El Universo de papel y el espacio ideal del Renacimiento



Ocurrió que los hombres empezaron a pensar que el Universo entero cabía en sus cabezas. O mejor dicho, empezaron a pensar que lo que en adelante llamarían Universo no sería más que aquello que sus cabezas pudiesen alojar. No era tarea fácil porque, al fin y al cabo, sabían lo poco que de esos pobres receptáculos cabía esperar, pero aún así algunos emprendieron la labor y empezaron a imaginarse la realidad como un inmenso, infinito, papel en blanco, lienzo en blanco, sobre el cual la mente pudiese ir trazando fabulosos caracteres, configurando así el sitio en el que tendrían lugar las cosas y el modo en el que éstas sucederían.

Fantaseando un espacio infinito de infinitas formas entendieron que mente y mundo confabulaban, que la mente se expresaba haciéndose estelar materia en los inagotables pliegues y circuitos del Universo, y que el Universo se cifraba y se resumía en la densidad inaprensible de la idea. Y si así ocurriese estaríamos ante el más grande de los prodigios, ante la más excelsa de las taumaturgias, porque ni que decir tiene que aquel que lograse penetrar en tal portento de pronto comprendería que cualquier mínimo movimiento en las cosas del mundo supondría indefectible trastorno de la mente, y que un nuevo pensamiento alteraría sin remisión los espacios todos, en una especie de gigantesca reacción en cadena.

Universo en blanco, que tiene su centro en todas partes y su término en ninguna, mente como territorio que alberga la universal profusión de las claves y los enigmas, ambos imágenes especulares que sólo podrían entenderse conspirando.

Tener por fin una idea y recorrer el camino que ésta dispone complicándose con las demás sería también recorrer los caminos del mundo todos; aún más, promover una nueva alianza de ideas, maridar los pensamientos con nuevos lazos, generaría en la redoma de la mental confusión un mundo por venir. El hidalgo manchego así lo cree y en los intersticios de su mente sueña otra cosa, que resulta ser la que es, porque ya no hay modo de ser cosa sin ser soñada. Y Hermes, el guardián de las mutaciones y de las encrucijadas, de este modo lo declara: «Por esta razón, Asclepios, el hombre es un gran milagro, un viviente digno de reverencia y honor. Pues posee la naturaleza de un dios como si él mismo fuera un dios; está familiarizado con el género de los demonios, sabedor de que procede del mismo principio».

En ese ir conociéndose la mente a sí misma que es ir conociendo el mundo este nuestro hombre de los misterios universales encuentra que sobre el vacío de las infinitas posibilidades las cosas, surgiendo del papel en blanco, se le van revelando como textos. La mente en su deambular de signo en signo va trazando un camino que sólo puede ser recorrido por el que sabe leer. Esto es, por el que sabe interpretar los signos. O dicho de otro modo, por el que se afana en la empresa de conocerse a sí mismo. Porque en el acto de interpretar tanto se revela el sentido del texto como el ser del intérprete. Porque Hermes, el sumo hermeneuta, es dios fronterizo y habita en el quicio de las puertas.

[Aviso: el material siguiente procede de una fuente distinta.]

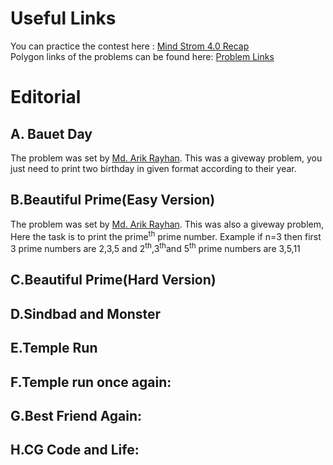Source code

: <h1>Useful Links</h1>
<p>
You can practice the contest here : <a href="https://codeforces.com/contestInvitation/4284d68fadff82c5b861d3818b70eca85ee1011e">Mind Strom 4.0 Recap</a><br>
Polygon links of the problems can be found here: <a href="https://github.com/mdarikrayhan/Mind-Strom-4.0-Editorial-and-Problem-Set/blob/main/Problem%20Polygon%20Link.txt">Problem Links</a><br>
</p>


<h1>Editorial</h1>

<h2>A. Bauet Day</h2>
<p>
The problem was set by <a href="https://github.com/mdarikrayhan">Md. Arik Rayhan</a>. This was a giveway problem, you just need to print two birthday in given format according to their year.
</p>

<h2>B.Beautiful Prime(Easy Version)</h2>
<p>
The problem was set by <a href="https://github.com/mdarikrayhan">Md. Arik Rayhan</a>. This was also a giveway problem, Here the task is to print the prime<sup>th</sup> prime number. Example if n=3 then first 3 prime numbers are 2,3,5 and 2<sup>th</sup>,3<sup>th</sup>and 5<sup>th</sup> prime numbers are 3,5,11
</p>

<h2>C.Beautiful Prime(Hard Version)</h2>
<p>

</p>

<h2>D.Sindbad and Monster</h2>
<p>

</p>

<h2>E.Temple Run</h2>
<p>

</p>

<h2>F.Temple run once again:</h2>
<p>

</p>

<h2>G.Best Friend Again:</h2>
<p>

</p>

<h2>H.CG Code and Life:</h2>
<p>

</p>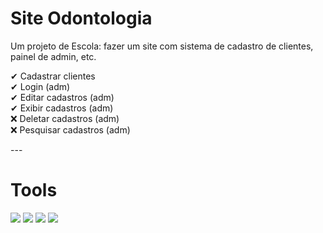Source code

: # Site Odontologia
Um projeto de Escola: fazer um site com sistema de cadastro de clientes, painel de admin, etc.

<p>
✔ Cadastrar clientes <br>
✔ Login (adm)  <br>
✔ Editar cadastros (adm) <br>
✔ Exibir cadastros (adm) <br>
❌ Deletar cadastros (adm) <br>
❌ Pesquisar cadastros (adm)
</p> 
---

# Tools
<div>
  <img src="https://img.shields.io/badge/PHP-777BB4?style=for-the-badge&logo=php&logoColor=white">
  <img src="https://img.shields.io/badge/JavaScript-323330?style=for-the-badge&logo=javascript&logoColor=F7DF1E">
  <img src="https://img.shields.io/badge/HTML5-E34F26?style=for-the-badge&logo=html5&logoColor=white">
 <img src="https://img.shields.io/badge/MariaDB-003545?style=for-the-badge&logo=mariadb&logoColor=white">
</div>
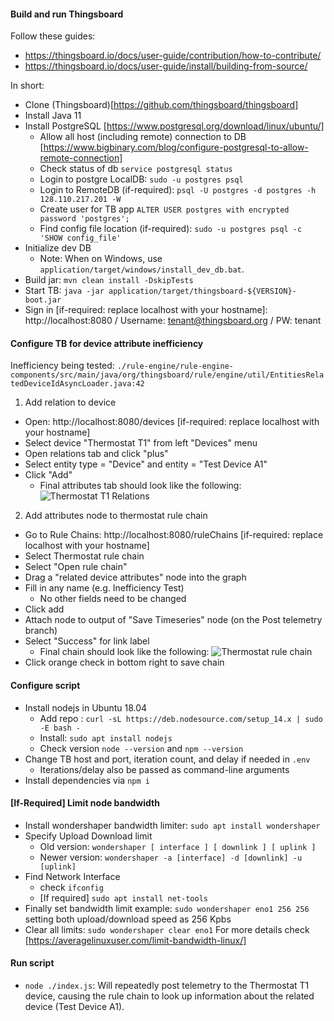 #### Build and run Thingsboard

Follow these guides:

- https://thingsboard.io/docs/user-guide/contribution/how-to-contribute/
- https://thingsboard.io/docs/user-guide/install/building-from-source/

In short:

- Clone (Thingsboard)[https://github.com/thingsboard/thingsboard]
- Install Java 11
- Install PostgreSQL [https://www.postgresql.org/download/linux/ubuntu/]
  - Allow all host (including remote) connection to DB [https://www.bigbinary.com/blog/configure-postgresql-to-allow-remote-connection]
  - Check status of db `service postgresql status`
  - Login to postgre LocalDB: `sudo -u postgres psql`
  - Login to RemoteDB (if-required): `psql -U postgres -d postgres -h 128.110.217.201 -W`
  - Create user for TB app `ALTER USER postgres with encrypted password 'postgres';`
  - Find config file location (if-required): `sudo -u postgres psql -c 'SHOW config_file'`
- Initialize dev DB
  - Note: When on Windows, use `application/target/windows/install_dev_db.bat`.
- Build jar: `mvn clean install -DskipTests`
- Start TB: `java -jar application/target/thingsboard-${VERSION}-boot.jar`
- Sign in [if-required: replace localhost with your hostname]: http://localhost:8080 / Username: tenant@thingsboard.org / PW: tenant

#### Configure TB for device attribute inefficiency

Inefficiency being tested:
`./rule-engine/rule-engine-components/src/main/java/org/thingsboard/rule/engine/util/EntitiesRelatedDeviceIdAsyncLoader.java:42`

1. Add relation to device

- Open: http://localhost:8080/devices [if-required: replace localhost with your hostname]
- Select device "Thermostat T1" from left "Devices" menu
- Open relations tab and click "plus"
- Select entity type = "Device" and entity = "Test Device A1"
- Click "Add"
  - Final attributes tab should look like the following:
    ![Thermostat T1 Relations](docs/Thermostat_T1_Relations.png?raw=true "Thermostat T1 Relations")

2. Add attributes node to thermostat rule chain

- Go to Rule Chains: http://localhost:8080/ruleChains [if-required: replace localhost with your hostname]
- Select Thermostat rule chain
- Select "Open rule chain"
- Drag a "related device attributes" node into the graph
- Fill in any name (e.g. Inefficiency Test)
  - No other fields need to be changed
- Click add
- Attach node to output of "Save Timeseries" node (on the Post telemetry branch)
- Select "Success" for link label
  - Final chain should look like the following:
    ![Thermostat rule chain](docs/Thermostat_Rule_Chain.png?raw=true "Thermostat rule chain")
- Click orange check in bottom right to save chain

#### Configure script
- Install nodejs in Ubuntu 18.04
  - Add repo : `curl -sL https://deb.nodesource.com/setup_14.x | sudo -E bash -`
  - Install: `sudo apt install nodejs`
  - Check version `node --version` and `npm --version`
- Change TB host and port, iteration count, and delay if needed in `.env`
  - Iterations/delay also be passed as command-line arguments
- Install dependencies via `npm i`

#### [If-Required] Limit node bandwidth
- Install wondershaper bandwidth limiter: `sudo apt install wondershaper`
- Specify Upload Download limit
  - Old version: `wondershaper [ interface ] [ downlink ] [ uplink ]`
  - Newer version: `wondershaper -a [interface] -d [downlink] -u [uplink]`
- Find Network Interface
  - check `ifconfig`
  - [If required] `sudo apt install net-tools`
- Finally set bandwidth limit example: `sudo wondershaper eno1 256 256` setting both upload/download speed as 256 Kpbs
- Clear all limits: `sudo wondershaper clear eno1`
For more details check [https://averagelinuxuser.com/limit-bandwidth-linux/]
#### Run script

- `node ./index.js`: Will repeatedly post telemetry to the Thermostat T1 device, causing the rule chain to look up information about the related device (Test Device A1).

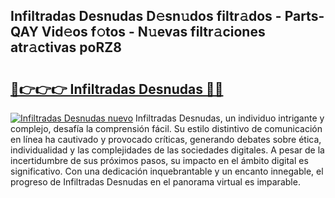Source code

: ## Infiltradas Desnudas D𝚎sn𝚞dos filtr𝚊dos - Parts-QAY Vid𝚎os f𝚘tos - N𝚞evas filtr𝚊ciones atr𝚊ctivas poRZ8

# <h2><a href="http://mb4dcen.tromn.icu/?c=Infiltradas+Desnudas">🔗👉👉👉 Infiltradas Desnudas 🔗🔗</a></h2>

[![Infiltradas Desnudas nuevo](https://i.imgur.com/pEAQMta.gif)](http://mb4dcen.tromn.icu/?c=Infiltradas+Desnudas)
Infiltradas Desnudas, un individuo intrigante y complejo, desafía la comprensión fácil. Su estilo distintivo de comunicación en línea ha cautivado y provocado críticas, generando debates sobre ética, individualidad y las complejidades de las sociedades digitales. A pesar de la incertidumbre de sus próximos pasos, su impacto en el ámbito digital es significativo. Con una dedicación inquebrantable y un encanto innegable, el progreso de Infiltradas Desnudas en el panorama virtual es imparable.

Milagro infinito éste del universo de los libros-espejos, que en lo mirado descubre al que mira –Las Meninas–, en lo narrado cuenta al que narra –el Quijote–, en lo geométricamente determinado pone de manifiesto la mente que desde lo matemático, esto es, desde sí misma, piensa toda geometría –el Discurso del Método–. Las cosas, textos, tejidos, se revelan como objetos de lectura y el mundo como un gran libro. Sumergido en esta empresa Descartes se dispone a indagar en el gran libro del mundo y en la ciencia que podría encontrar en sí mismo. Cervantes traza sobre una realidad de papel la más profunda y verdadera realidad de la vida. Y en los cuadros de Velázquez lo que tenemos es el cuadro del propio arte de pintar un cuadro. Todo es metateoría.

Veamos entonces el cuadro como un sortilegio de figuras que se refieren al mundo al mismo tiempo que al que así las concibe. No les pongamos nombre sino número, porque no podría ser de otra forma si el Universo está escrito en caracteres matemáticos, esto es, mediante los signos que la mente emplea en su afán de representarse a sí misma. ¿No sería la plenitud de toda empresa de conocimiento que lo racional fuera lo real y lo real lo racional?


Exploremos el mundo de las cosas y de la mente ensayando las mil variaciones que las formas y los colores concitan. Vaguemos por las innumerables ciudades pensables e invisibles: Samarkanda, Palmira, Babel, Alejandría, Éfeso, Biblos, Antioquía, Atenas, Bizancio...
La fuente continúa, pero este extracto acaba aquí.